▶ [What you have to do]:
State, as a bare number, how many lines below contain "rightskip".

▶ [Material for the task]:
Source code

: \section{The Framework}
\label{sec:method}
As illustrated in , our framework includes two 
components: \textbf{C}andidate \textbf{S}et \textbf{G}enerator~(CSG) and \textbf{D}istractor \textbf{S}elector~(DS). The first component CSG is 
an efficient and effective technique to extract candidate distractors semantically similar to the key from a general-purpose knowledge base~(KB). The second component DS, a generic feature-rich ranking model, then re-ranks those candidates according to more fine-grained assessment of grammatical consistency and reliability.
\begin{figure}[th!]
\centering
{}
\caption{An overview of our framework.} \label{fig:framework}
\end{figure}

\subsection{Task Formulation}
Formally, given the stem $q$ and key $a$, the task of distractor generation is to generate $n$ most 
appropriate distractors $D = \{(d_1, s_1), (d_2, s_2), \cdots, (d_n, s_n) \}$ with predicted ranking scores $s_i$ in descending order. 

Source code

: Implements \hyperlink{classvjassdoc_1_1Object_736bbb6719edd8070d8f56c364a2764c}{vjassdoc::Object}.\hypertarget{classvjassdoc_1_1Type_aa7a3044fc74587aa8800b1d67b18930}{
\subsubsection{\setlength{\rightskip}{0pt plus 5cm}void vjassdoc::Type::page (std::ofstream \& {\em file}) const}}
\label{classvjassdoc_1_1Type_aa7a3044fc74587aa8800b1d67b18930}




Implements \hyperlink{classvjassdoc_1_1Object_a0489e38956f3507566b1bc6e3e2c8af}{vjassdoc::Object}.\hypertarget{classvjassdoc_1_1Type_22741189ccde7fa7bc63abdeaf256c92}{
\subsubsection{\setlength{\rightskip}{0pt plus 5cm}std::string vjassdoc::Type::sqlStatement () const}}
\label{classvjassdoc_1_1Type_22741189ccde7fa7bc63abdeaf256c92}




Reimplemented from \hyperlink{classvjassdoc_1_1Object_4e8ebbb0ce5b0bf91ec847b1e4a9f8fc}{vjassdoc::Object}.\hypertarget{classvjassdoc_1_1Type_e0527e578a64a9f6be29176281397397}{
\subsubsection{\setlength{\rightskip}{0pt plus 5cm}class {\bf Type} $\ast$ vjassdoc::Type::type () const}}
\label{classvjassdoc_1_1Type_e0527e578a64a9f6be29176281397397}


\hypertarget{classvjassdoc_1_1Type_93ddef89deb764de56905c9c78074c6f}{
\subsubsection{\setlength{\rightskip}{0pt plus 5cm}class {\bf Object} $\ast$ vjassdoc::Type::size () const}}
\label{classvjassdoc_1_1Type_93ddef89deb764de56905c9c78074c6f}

▶ [Exercise response]:
4